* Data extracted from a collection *
* * *

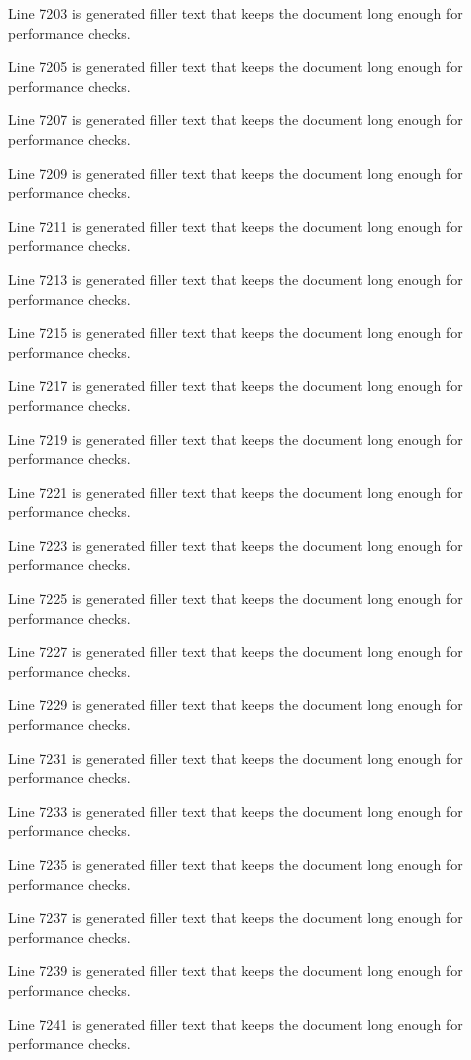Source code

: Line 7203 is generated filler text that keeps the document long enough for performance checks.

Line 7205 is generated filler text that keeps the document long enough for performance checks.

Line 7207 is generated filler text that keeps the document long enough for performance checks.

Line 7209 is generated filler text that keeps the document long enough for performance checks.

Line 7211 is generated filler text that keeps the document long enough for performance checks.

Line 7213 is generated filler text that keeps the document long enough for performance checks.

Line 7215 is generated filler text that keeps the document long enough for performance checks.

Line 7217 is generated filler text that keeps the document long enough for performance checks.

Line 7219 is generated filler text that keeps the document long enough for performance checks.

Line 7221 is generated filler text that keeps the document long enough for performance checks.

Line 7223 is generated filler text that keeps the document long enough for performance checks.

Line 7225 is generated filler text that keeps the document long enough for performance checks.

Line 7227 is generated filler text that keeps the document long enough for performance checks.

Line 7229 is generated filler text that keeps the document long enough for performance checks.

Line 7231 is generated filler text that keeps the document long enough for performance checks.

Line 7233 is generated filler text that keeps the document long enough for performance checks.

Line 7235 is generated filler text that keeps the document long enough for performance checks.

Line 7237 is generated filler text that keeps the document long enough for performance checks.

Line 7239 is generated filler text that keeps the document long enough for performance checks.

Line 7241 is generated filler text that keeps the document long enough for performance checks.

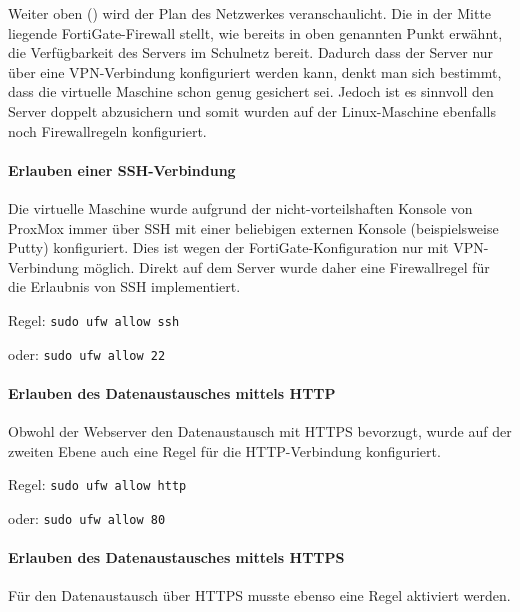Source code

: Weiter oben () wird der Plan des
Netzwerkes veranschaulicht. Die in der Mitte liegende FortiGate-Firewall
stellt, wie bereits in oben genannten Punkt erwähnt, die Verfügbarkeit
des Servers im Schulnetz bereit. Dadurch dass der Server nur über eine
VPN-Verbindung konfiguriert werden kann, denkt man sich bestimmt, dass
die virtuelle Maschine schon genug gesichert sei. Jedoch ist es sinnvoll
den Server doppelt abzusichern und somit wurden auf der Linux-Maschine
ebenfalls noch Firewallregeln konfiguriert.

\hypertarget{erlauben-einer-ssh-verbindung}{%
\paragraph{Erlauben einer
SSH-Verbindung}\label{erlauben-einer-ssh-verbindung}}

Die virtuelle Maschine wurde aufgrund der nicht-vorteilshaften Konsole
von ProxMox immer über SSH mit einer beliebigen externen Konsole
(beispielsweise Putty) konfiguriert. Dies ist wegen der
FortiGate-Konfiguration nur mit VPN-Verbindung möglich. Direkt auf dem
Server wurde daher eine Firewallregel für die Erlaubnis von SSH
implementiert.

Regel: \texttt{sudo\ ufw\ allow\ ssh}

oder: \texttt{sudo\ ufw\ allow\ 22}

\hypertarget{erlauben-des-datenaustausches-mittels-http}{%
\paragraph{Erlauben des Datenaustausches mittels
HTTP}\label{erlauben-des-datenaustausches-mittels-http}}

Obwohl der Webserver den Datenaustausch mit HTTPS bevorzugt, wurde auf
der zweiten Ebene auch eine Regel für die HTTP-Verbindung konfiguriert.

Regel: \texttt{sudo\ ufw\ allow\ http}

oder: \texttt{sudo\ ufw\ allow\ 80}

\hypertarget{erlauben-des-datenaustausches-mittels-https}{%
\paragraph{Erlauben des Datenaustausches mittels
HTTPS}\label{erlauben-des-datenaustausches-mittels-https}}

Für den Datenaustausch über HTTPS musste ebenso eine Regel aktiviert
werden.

* * *

* REQUIRED WORK *
Copy out every line of the entries where the string "werden" shows up.

* EXERCISE SOLUTION *
VPN-Verbindung konfiguriert werden kann, denkt man sich bestimmt, dass
werden.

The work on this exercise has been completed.